WHAT TO DO:
Pick out the lines below with "Enable" and list them.
-- Opening Marker --
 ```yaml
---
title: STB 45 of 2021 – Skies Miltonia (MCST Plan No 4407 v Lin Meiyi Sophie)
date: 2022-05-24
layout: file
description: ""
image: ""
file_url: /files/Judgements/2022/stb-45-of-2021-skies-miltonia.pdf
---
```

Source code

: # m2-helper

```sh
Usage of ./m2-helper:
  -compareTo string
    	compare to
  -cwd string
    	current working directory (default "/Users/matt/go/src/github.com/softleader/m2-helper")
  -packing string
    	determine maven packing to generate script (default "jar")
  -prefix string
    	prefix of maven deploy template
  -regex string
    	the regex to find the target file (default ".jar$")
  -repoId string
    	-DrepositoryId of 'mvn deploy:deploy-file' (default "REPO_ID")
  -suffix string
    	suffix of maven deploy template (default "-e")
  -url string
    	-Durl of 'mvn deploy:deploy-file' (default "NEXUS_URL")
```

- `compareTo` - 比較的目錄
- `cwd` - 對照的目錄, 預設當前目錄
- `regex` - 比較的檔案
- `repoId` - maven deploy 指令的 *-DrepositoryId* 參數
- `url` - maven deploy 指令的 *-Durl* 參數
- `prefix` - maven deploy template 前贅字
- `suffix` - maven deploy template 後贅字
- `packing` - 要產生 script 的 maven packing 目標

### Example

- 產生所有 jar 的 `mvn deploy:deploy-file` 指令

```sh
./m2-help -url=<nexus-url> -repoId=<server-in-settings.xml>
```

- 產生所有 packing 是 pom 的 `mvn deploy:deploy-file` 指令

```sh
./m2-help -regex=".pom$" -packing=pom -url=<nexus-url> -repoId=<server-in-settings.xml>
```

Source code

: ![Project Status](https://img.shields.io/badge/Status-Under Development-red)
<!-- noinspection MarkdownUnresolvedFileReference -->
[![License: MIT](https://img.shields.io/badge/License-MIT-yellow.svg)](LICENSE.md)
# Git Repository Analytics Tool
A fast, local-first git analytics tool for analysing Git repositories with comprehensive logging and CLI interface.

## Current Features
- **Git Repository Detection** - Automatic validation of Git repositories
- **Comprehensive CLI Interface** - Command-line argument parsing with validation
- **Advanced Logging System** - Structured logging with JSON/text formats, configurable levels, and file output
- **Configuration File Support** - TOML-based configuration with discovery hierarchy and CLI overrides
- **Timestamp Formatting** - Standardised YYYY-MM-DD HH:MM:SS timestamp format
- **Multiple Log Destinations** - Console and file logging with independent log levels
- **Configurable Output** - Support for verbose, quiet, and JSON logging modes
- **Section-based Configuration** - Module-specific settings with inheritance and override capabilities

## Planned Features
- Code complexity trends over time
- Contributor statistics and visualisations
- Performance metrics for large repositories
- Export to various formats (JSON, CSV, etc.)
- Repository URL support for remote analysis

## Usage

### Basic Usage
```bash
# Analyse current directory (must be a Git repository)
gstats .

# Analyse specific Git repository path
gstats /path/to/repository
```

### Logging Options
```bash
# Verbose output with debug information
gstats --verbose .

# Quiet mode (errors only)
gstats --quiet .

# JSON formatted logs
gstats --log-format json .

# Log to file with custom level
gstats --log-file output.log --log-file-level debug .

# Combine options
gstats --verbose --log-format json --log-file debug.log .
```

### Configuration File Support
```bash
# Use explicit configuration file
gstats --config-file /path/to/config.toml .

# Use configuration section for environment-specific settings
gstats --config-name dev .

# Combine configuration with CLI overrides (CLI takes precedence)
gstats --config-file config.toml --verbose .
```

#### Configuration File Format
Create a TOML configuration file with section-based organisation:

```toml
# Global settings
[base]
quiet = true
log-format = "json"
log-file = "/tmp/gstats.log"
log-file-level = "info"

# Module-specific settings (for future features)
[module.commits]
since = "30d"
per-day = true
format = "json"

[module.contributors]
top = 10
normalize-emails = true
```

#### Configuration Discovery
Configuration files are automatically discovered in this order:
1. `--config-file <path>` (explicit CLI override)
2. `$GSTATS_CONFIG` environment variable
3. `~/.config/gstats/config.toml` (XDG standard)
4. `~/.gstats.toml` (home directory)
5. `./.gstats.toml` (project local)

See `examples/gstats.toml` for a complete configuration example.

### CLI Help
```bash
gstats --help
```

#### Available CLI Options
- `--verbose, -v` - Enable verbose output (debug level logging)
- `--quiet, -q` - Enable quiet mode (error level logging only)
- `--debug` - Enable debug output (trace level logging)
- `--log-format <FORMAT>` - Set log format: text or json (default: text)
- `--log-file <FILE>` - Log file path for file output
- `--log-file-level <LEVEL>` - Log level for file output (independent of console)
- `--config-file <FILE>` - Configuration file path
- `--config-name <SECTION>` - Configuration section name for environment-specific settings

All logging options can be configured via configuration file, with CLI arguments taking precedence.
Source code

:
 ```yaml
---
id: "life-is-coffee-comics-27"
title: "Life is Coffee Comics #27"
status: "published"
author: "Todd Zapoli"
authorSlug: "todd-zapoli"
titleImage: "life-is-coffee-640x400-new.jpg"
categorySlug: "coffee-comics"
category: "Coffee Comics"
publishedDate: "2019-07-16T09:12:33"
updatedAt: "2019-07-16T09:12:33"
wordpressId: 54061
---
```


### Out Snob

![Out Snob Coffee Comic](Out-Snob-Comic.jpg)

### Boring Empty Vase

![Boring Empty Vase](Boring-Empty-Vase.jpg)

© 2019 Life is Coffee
-- Closing Marker --
RESPONSE BELOW:
- `--verbose, -v` - Enable verbose output (debug level logging)
- `--quiet, -q` - Enable quiet mode (error level logging only)
- `--debug` - Enable debug output (trace level logging)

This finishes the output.